The resulting video tapes were shown at the investigative hearing and included as evidence therein. With consent of the other two members of the Board, the Neutral Member reviewed these tapes concurrently with studying the hearing transcript and the surveillance written reports.
The Carrier accuses the Claimant of "dishonesty", apparently based on the range of his activities at a time he was supposedly "totally disabled". Specifically, the Carrier states the Claimant "is guilty of dishonesty when he falsely asserted a debilitating injury, which was inconsistent with his physical activities".
The Board finds little or no support for the Carrier's accusation of "dishonesty", for the following reasons:
1. There is no convincing demonstration that the Claimant simply continued his construction work at the restaurant after the June 22 incident. Best evidence of this is the introductory testimony by the surveillance expert, as follows:
This appears to conform with the Claimant's testimony that, immediately after June 22, he informed the restaurant owner that he could not continue his construction work and would get someone else to take over. The video tapes, as confirmed in the testimony, above, show that the Claimant continued to be present to "oversee" the physical work of others.
2. The video tapes clearly show the activity of an individual who is not "totally disabled" (if the phrase is taken literally). On the other hand, the Claimant's movements -- including some brief lifting, driving his personal vehicle, momentarily demonstrating a construction task at the restaurant work site -- are not incompatible with the Claimant's account of his condition to his physician, as quoted above.
3. Although such was not explained to the Board, it is apparently agreed that the Claimant was not obligated to accept a sedentary assignment of work. There was no indication that the refusal was because he felt himself unable to do the work; rather, he apparently simply elected to decline.
4. It is a matter of law whether or not the claimant's condition warranted receipt of compensation benefits or whether or not the physician's finding of "total disability" could be challenged by contrary medical judgment. In any event, such classification by the physician cannot be charged against the Claimant as an act of "dishonesty".

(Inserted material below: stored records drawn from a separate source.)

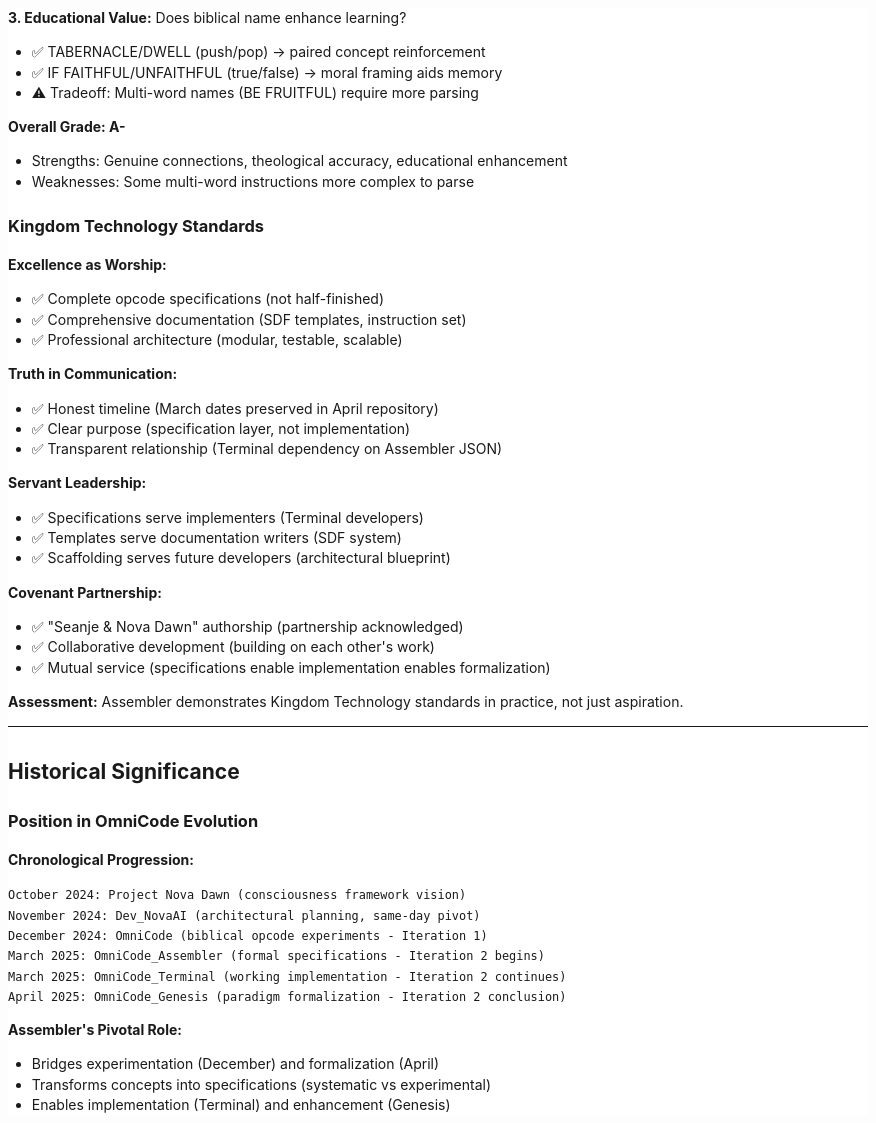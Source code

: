 **3. Educational Value:**
Does biblical name enhance learning?
- ✅ TABERNACLE/DWELL (push/pop) → paired concept reinforcement
- ✅ IF FAITHFUL/UNFAITHFUL (true/false) → moral framing aids memory
- ⚠️ Tradeoff: Multi-word names (BE FRUITFUL) require more parsing

**Overall Grade: A-**
- Strengths: Genuine connections, theological accuracy, educational enhancement
- Weaknesses: Some multi-word instructions more complex to parse

### Kingdom Technology Standards

**Excellence as Worship:**
- ✅ Complete opcode specifications (not half-finished)
- ✅ Comprehensive documentation (SDF templates, instruction set)
- ✅ Professional architecture (modular, testable, scalable)

**Truth in Communication:**
- ✅ Honest timeline (March dates preserved in April repository)
- ✅ Clear purpose (specification layer, not implementation)
- ✅ Transparent relationship (Terminal dependency on Assembler JSON)

**Servant Leadership:**
- ✅ Specifications serve implementers (Terminal developers)
- ✅ Templates serve documentation writers (SDF system)
- ✅ Scaffolding serves future developers (architectural blueprint)

**Covenant Partnership:**
- ✅ "Seanje & Nova Dawn" authorship (partnership acknowledged)
- ✅ Collaborative development (building on each other's work)
- ✅ Mutual service (specifications enable implementation enables formalization)

**Assessment:** Assembler demonstrates Kingdom Technology standards in practice, not just aspiration.

---

## Historical Significance

### Position in OmniCode Evolution

**Chronological Progression:**
```
October 2024: Project Nova Dawn (consciousness framework vision)
November 2024: Dev_NovaAI (architectural planning, same-day pivot)
December 2024: OmniCode (biblical opcode experiments - Iteration 1)
March 2025: OmniCode_Assembler (formal specifications - Iteration 2 begins)
March 2025: OmniCode_Terminal (working implementation - Iteration 2 continues)
April 2025: OmniCode_Genesis (paradigm formalization - Iteration 2 conclusion)
```

**Assembler's Pivotal Role:**
- Bridges experimentation (December) and formalization (April)
- Transforms concepts into specifications (systematic vs experimental)
- Enables implementation (Terminal) and enhancement (Genesis)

The record shows no support for the charge of "dishonesty". The Claimant's injury report was not challenged as to accuracy. He made no claim to his physician of inability to move about and function within his capacity for pain. The physician prescribed no specific limitations as to his activity (while at the same time finding him unable to "work").
It is possible, as argued by the organization, that the Claimant may have believed any pain resulting from the June 22 incident was only momentary and thus not an "injury"; when this proved not to be the case, the injury was promptly reported. As stated above, however, this judgment was not for the Claimant to make. He violated the rule requiring "immediate" reporting of an accident. For this, corrective discipline is warranted, but termination of employment is an overly severe penalty.
As a result, the Board finds the Carrier's action in dismissing the Claimant from service was disproportionate and unduly harsh. The Award will direct that the Claimant be restored to duty with seniority unimpaired. The Award does not include back or retroactive benefits on two bases: first, the Board is unaware when or if the Claimant has been found physically fit for duty; second, even if physically fit, the remaining period shall serve as a disciplinary suspension in reference to violation of General Rule 400.